Pittsburg has previously taken measures to confront human trafficking. In February 2022, the Police Department joined a statewide task force focused on arresting people accused of human trafficking. The city also recognized January as Human Trafficking Awareness Month in 2022.
Police Sgt. Kyle Baker accepted the proclamation from the City Council.
“The truth is that human trafficking is in every city and every county and every state in this country,” he said. “Our agency has made it a priority to be one of the forefront police departments in this county in combating human trafficking.”
In June 2021, Pittsburg Police arrested four people on suspicion of human trafficking, two of whom were charged with felony human trafficking, according to CBS Bay Area.
Local organizations and nonprofits, like Community Violence Solutions and the East County Family Justice Center, also support survivors of human trafficking. People who are being trafficked can also call the National Human Trafficking Hotline at 1-888-373-7888 for support.
Safer Routes to School
Rectangular Rapid Flashing Beacons will be placed near five school locations in Pittsburg: Pittsburg High School, Heights Elementary School on Seeno Street, Heights Elementary School on Riverview Drive, St. Peter Martyr School, and Highlands Elementary School.
“This will improve the safety of students walk[ing] into school,” said city of Pittsburg associate engineer Stephen Cardiel. “The RRFBs are solar-powered, which makes installation faster and easier with minimal traffic disruptions.”

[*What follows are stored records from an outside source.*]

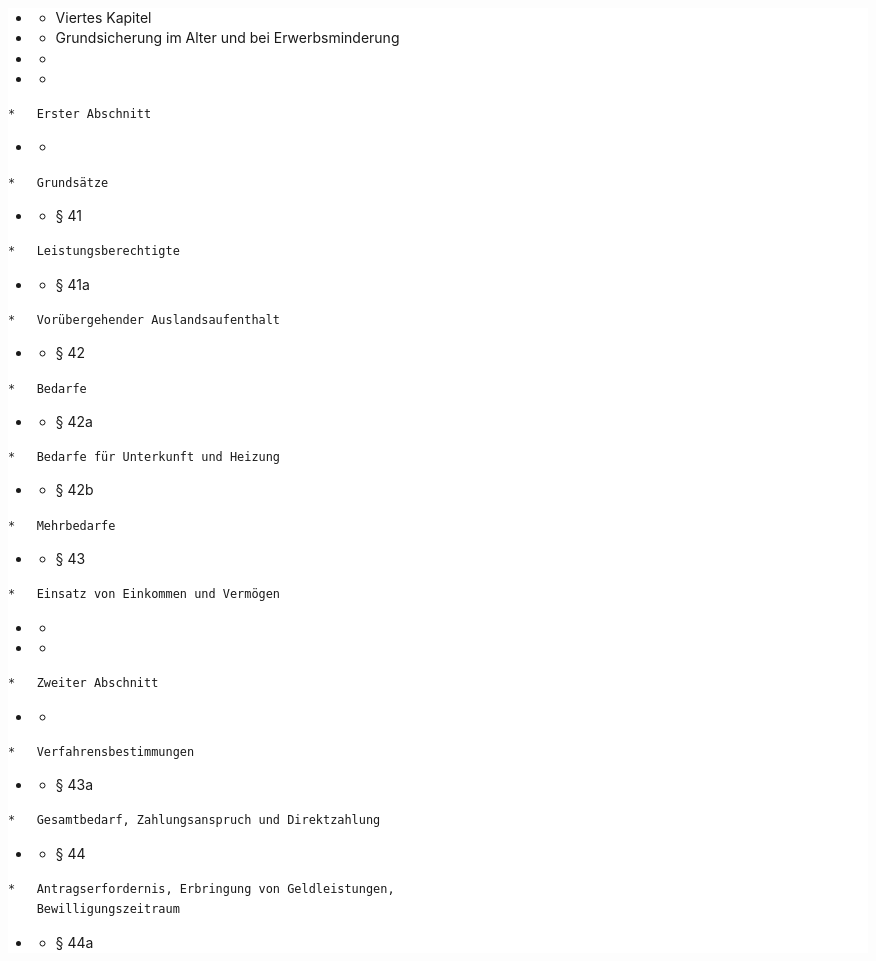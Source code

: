 *    *   Viertes Kapitel


*    *   Grundsicherung im Alter und bei Erwerbsminderung


*    *

*    *
    *   Erster Abschnitt


*    *
    *   Grundsätze


*    *   § 41

    *   Leistungsberechtigte


*    *   § 41a

    *   Vorübergehender Auslandsaufenthalt


*    *   § 42

    *   Bedarfe


*    *   § 42a

    *   Bedarfe für Unterkunft und Heizung


*    *   § 42b

    *   Mehrbedarfe


*    *   § 43

    *   Einsatz von Einkommen und Vermögen


*    *

*    *
    *   Zweiter Abschnitt


*    *
    *   Verfahrensbestimmungen


*    *   § 43a

    *   Gesamtbedarf, Zahlungsanspruch und Direktzahlung


*    *   § 44

    *   Antragserfordernis, Erbringung von Geldleistungen,
        Bewilligungszeitraum


*    *   § 44a
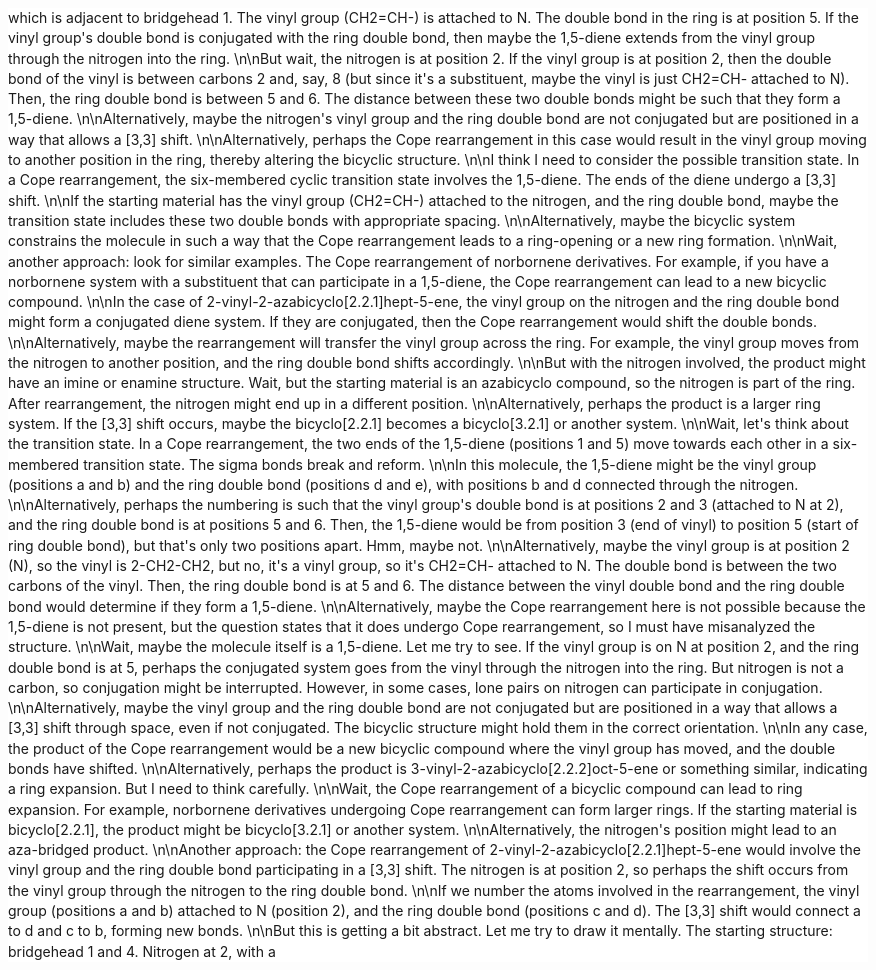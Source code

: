 which is adjacent to bridgehead 1. The vinyl group (CH2=CH-) is attached to N. The double bond in the ring is at position 5. If the vinyl group's double bond is conjugated with the ring double bond, then maybe the 1,5-diene extends from the vinyl group through the nitrogen into the ring. \n\nBut wait, the nitrogen is at position 2. If the vinyl group is at position 2, then the double bond of the vinyl is between carbons 2 and, say, 8 (but since it's a substituent, maybe the vinyl is just CH2=CH- attached to N). Then, the ring double bond is between 5 and 6. The distance between these two double bonds might be such that they form a 1,5-diene. \n\nAlternatively, maybe the nitrogen's vinyl group and the ring double bond are not conjugated but are positioned in a way that allows a [3,3] shift. \n\nAlternatively, perhaps the Cope rearrangement in this case would result in the vinyl group moving to another position in the ring, thereby altering the bicyclic structure. \n\nI think I need to consider the possible transition state. In a Cope rearrangement, the six-membered cyclic transition state involves the 1,5-diene. The ends of the diene undergo a [3,3] shift. \n\nIf the starting material has the vinyl group (CH2=CH-) attached to the nitrogen, and the ring double bond, maybe the transition state includes these two double bonds with appropriate spacing. \n\nAlternatively, maybe the bicyclic system constrains the molecule in such a way that the Cope rearrangement leads to a ring-opening or a new ring formation. \n\nWait, another approach: look for similar examples. The Cope rearrangement of norbornene derivatives. For example, if you have a norbornene system with a substituent that can participate in a 1,5-diene, the Cope rearrangement can lead to a new bicyclic compound. \n\nIn the case of 2-vinyl-2-azabicyclo[2.2.1]hept-5-ene, the vinyl group on the nitrogen and the ring double bond might form a conjugated diene system. If they are conjugated, then the Cope rearrangement would shift the double bonds. \n\nAlternatively, maybe the rearrangement will transfer the vinyl group across the ring. For example, the vinyl group moves from the nitrogen to another position, and the ring double bond shifts accordingly. \n\nBut with the nitrogen involved, the product might have an imine or enamine structure. Wait, but the starting material is an azabicyclo compound, so the nitrogen is part of the ring. After rearrangement, the nitrogen might end up in a different position. \n\nAlternatively, perhaps the product is a larger ring system. If the [3,3] shift occurs, maybe the bicyclo[2.2.1] becomes a bicyclo[3.2.1] or another system. \n\nWait, let's think about the transition state. In a Cope rearrangement, the two ends of the 1,5-diene (positions 1 and 5) move towards each other in a six-membered transition state. The sigma bonds break and reform. \n\nIn this molecule, the 1,5-diene might be the vinyl group (positions a and b) and the ring double bond (positions d and e), with positions b and d connected through the nitrogen. \n\nAlternatively, perhaps the numbering is such that the vinyl group's double bond is at positions 2 and 3 (attached to N at 2), and the ring double bond is at positions 5 and 6. Then, the 1,5-diene would be from position 3 (end of vinyl) to position 5 (start of ring double bond), but that's only two positions apart. Hmm, maybe not. \n\nAlternatively, maybe the vinyl group is at position 2 (N), so the vinyl is 2-CH2-CH2, but no, it's a vinyl group, so it's CH2=CH- attached to N. The double bond is between the two carbons of the vinyl. Then, the ring double bond is at 5 and 6. The distance between the vinyl double bond and the ring double bond would determine if they form a 1,5-diene. \n\nAlternatively, maybe the Cope rearrangement here is not possible because the 1,5-diene is not present, but the question states that it does undergo Cope rearrangement, so I must have misanalyzed the structure. \n\nWait, maybe the molecule itself is a 1,5-diene. Let me try to see. If the vinyl group is on N at position 2, and the ring double bond is at 5, perhaps the conjugated system goes from the vinyl through the nitrogen into the ring. But nitrogen is not a carbon, so conjugation might be interrupted. However, in some cases, lone pairs on nitrogen can participate in conjugation. \n\nAlternatively, maybe the vinyl group and the ring double bond are not conjugated but are positioned in a way that allows a [3,3] shift through space, even if not conjugated. The bicyclic structure might hold them in the correct orientation. \n\nIn any case, the product of the Cope rearrangement would be a new bicyclic compound where the vinyl group has moved, and the double bonds have shifted. \n\nAlternatively, perhaps the product is 3-vinyl-2-azabicyclo[2.2.2]oct-5-ene or something similar, indicating a ring expansion. But I need to think carefully. \n\nWait, the Cope rearrangement of a bicyclic compound can lead to ring expansion. For example, norbornene derivatives undergoing Cope rearrangement can form larger rings. If the starting material is bicyclo[2.2.1], the product might be bicyclo[3.2.1] or another system. \n\nAlternatively, the nitrogen's position might lead to an aza-bridged product. \n\nAnother approach: the Cope rearrangement of 2-vinyl-2-azabicyclo[2.2.1]hept-5-ene would involve the vinyl group and the ring double bond participating in a [3,3] shift. The nitrogen is at position 2, so perhaps the shift occurs from the vinyl group through the nitrogen to the ring double bond. \n\nIf we number the atoms involved in the rearrangement, the vinyl group (positions a and b) attached to N (position 2), and the ring double bond (positions c and d). The [3,3] shift would connect a to d and c to b, forming new bonds. \n\nBut this is getting a bit abstract. Let me try to draw it mentally. The starting structure: bridgehead 1 and 4. Nitrogen at 2, with a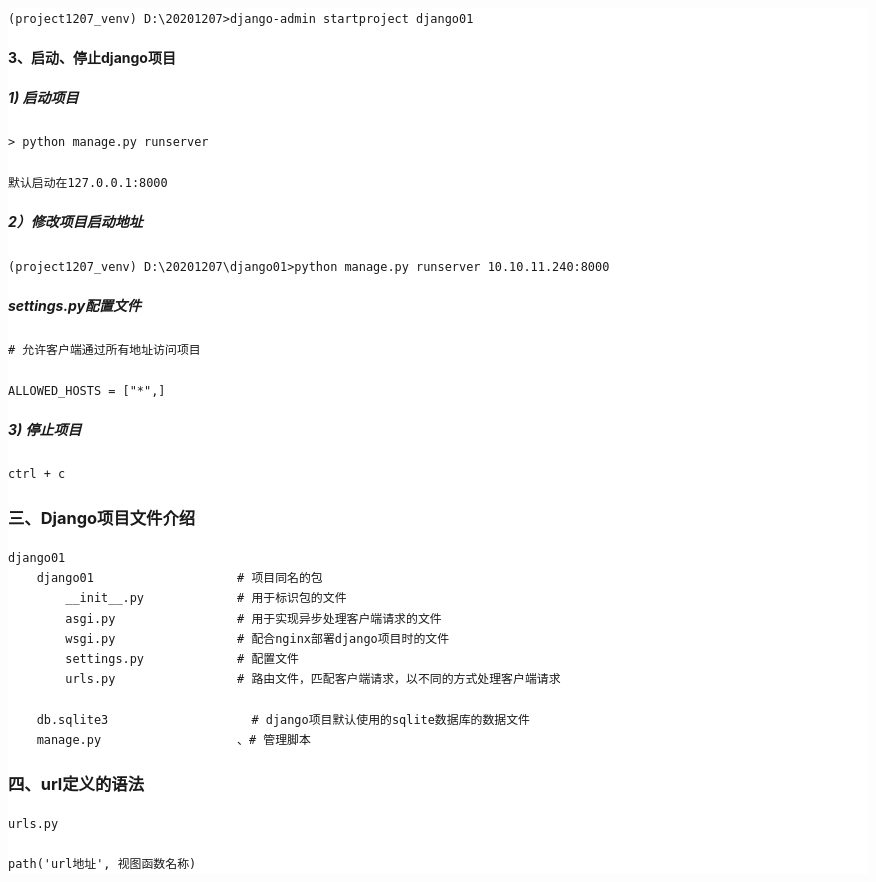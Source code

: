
 ```
(project1207_venv) D:\20201207>django-admin startproject django01
```



#### 3、启动、停止django项目

##### 1) 启动项目

```
> python manage.py runserver

默认启动在127.0.0.1:8000
```

##### 2）修改项目启动地址

```
(project1207_venv) D:\20201207\django01>python manage.py runserver 10.10.11.240:8000
```

##### settings.py配置文件

```
# 允许客户端通过所有地址访问项目

ALLOWED_HOSTS = ["*",]
```



##### 3) 停止项目

```
ctrl + c 
```



### 三、Django项目文件介绍

```
django01
    django01					# 项目同名的包
    	__init__.py				# 用于标识包的文件
    	asgi.py					# 用于实现异步处理客户端请求的文件
    	wsgi.py					# 配合nginx部署django项目时的文件
    	settings.py				# 配置文件
    	urls.py					# 路由文件，匹配客户端请求，以不同的方式处理客户端请求
    	
    db.sqlite3					  # django项目默认使用的sqlite数据库的数据文件
    manage.py					、# 管理脚本 
```



### 四、url定义的语法 

```
urls.py 

path('url地址', 视图函数名称)
```
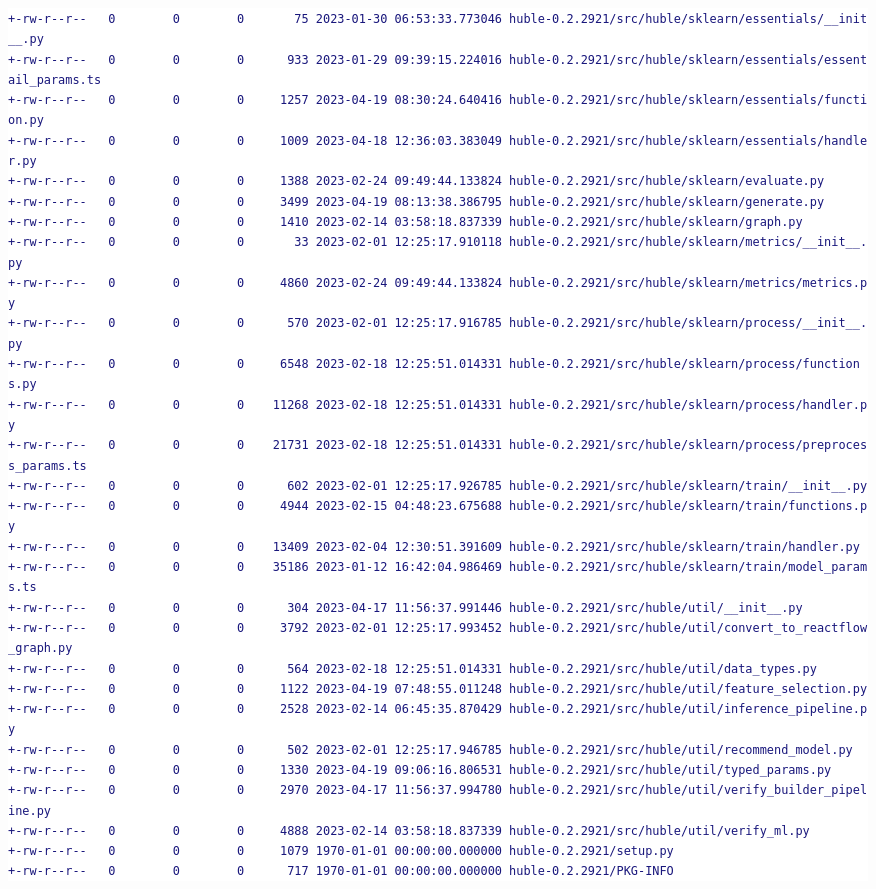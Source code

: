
 ```diff
+-rw-r--r--   0        0        0       75 2023-01-30 06:53:33.773046 huble-0.2.2921/src/huble/sklearn/essentials/__init__.py
+-rw-r--r--   0        0        0      933 2023-01-29 09:39:15.224016 huble-0.2.2921/src/huble/sklearn/essentials/essentail_params.ts
+-rw-r--r--   0        0        0     1257 2023-04-19 08:30:24.640416 huble-0.2.2921/src/huble/sklearn/essentials/function.py
+-rw-r--r--   0        0        0     1009 2023-04-18 12:36:03.383049 huble-0.2.2921/src/huble/sklearn/essentials/handler.py
+-rw-r--r--   0        0        0     1388 2023-02-24 09:49:44.133824 huble-0.2.2921/src/huble/sklearn/evaluate.py
+-rw-r--r--   0        0        0     3499 2023-04-19 08:13:38.386795 huble-0.2.2921/src/huble/sklearn/generate.py
+-rw-r--r--   0        0        0     1410 2023-02-14 03:58:18.837339 huble-0.2.2921/src/huble/sklearn/graph.py
+-rw-r--r--   0        0        0       33 2023-02-01 12:25:17.910118 huble-0.2.2921/src/huble/sklearn/metrics/__init__.py
+-rw-r--r--   0        0        0     4860 2023-02-24 09:49:44.133824 huble-0.2.2921/src/huble/sklearn/metrics/metrics.py
+-rw-r--r--   0        0        0      570 2023-02-01 12:25:17.916785 huble-0.2.2921/src/huble/sklearn/process/__init__.py
+-rw-r--r--   0        0        0     6548 2023-02-18 12:25:51.014331 huble-0.2.2921/src/huble/sklearn/process/functions.py
+-rw-r--r--   0        0        0    11268 2023-02-18 12:25:51.014331 huble-0.2.2921/src/huble/sklearn/process/handler.py
+-rw-r--r--   0        0        0    21731 2023-02-18 12:25:51.014331 huble-0.2.2921/src/huble/sklearn/process/preprocess_params.ts
+-rw-r--r--   0        0        0      602 2023-02-01 12:25:17.926785 huble-0.2.2921/src/huble/sklearn/train/__init__.py
+-rw-r--r--   0        0        0     4944 2023-02-15 04:48:23.675688 huble-0.2.2921/src/huble/sklearn/train/functions.py
+-rw-r--r--   0        0        0    13409 2023-02-04 12:30:51.391609 huble-0.2.2921/src/huble/sklearn/train/handler.py
+-rw-r--r--   0        0        0    35186 2023-01-12 16:42:04.986469 huble-0.2.2921/src/huble/sklearn/train/model_params.ts
+-rw-r--r--   0        0        0      304 2023-04-17 11:56:37.991446 huble-0.2.2921/src/huble/util/__init__.py
+-rw-r--r--   0        0        0     3792 2023-02-01 12:25:17.993452 huble-0.2.2921/src/huble/util/convert_to_reactflow_graph.py
+-rw-r--r--   0        0        0      564 2023-02-18 12:25:51.014331 huble-0.2.2921/src/huble/util/data_types.py
+-rw-r--r--   0        0        0     1122 2023-04-19 07:48:55.011248 huble-0.2.2921/src/huble/util/feature_selection.py
+-rw-r--r--   0        0        0     2528 2023-02-14 06:45:35.870429 huble-0.2.2921/src/huble/util/inference_pipeline.py
+-rw-r--r--   0        0        0      502 2023-02-01 12:25:17.946785 huble-0.2.2921/src/huble/util/recommend_model.py
+-rw-r--r--   0        0        0     1330 2023-04-19 09:06:16.806531 huble-0.2.2921/src/huble/util/typed_params.py
+-rw-r--r--   0        0        0     2970 2023-04-17 11:56:37.994780 huble-0.2.2921/src/huble/util/verify_builder_pipeline.py
+-rw-r--r--   0        0        0     4888 2023-02-14 03:58:18.837339 huble-0.2.2921/src/huble/util/verify_ml.py
+-rw-r--r--   0        0        0     1079 1970-01-01 00:00:00.000000 huble-0.2.2921/setup.py
+-rw-r--r--   0        0        0      717 1970-01-01 00:00:00.000000 huble-0.2.2921/PKG-INFO
```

According to a June 2018 report from the U.S. Department of Transportation, RRFBs “can result in motorist yielding rates as high as 98 percent at marked crosswalks.” In other words, drivers are more likely to stop for pedestrians. However, compliance can vary by city. DoT also recommends that communities are made aware of the purpose of RRFBs when they are installed.
The five locations of the RRFBs were decided after audits done by Contra Costa Health Services.
“The city of Pittsburg hosted Safe Routes to School workshops with parents, and walking audits were led by Contra Costa Health Services to help us select locations that need improving,” Cardiel said.
These locations, according to Cardiel, are uncontrolled crosswalks, “which is a type of crosswalk that is not located at stop signs or traffic signals within 900 feet of a school.”
Council member Killings commended city staff for using grants to help fund projects that serve the community.
“This is always a highlight whenever we’re seeing grant dollars being activated and flowing into the community,” Killings said. “So definitely want to commend staff. This is really a strength that we have here.”
The Pittsburg City Council voted unanimously to approve the RRFB project.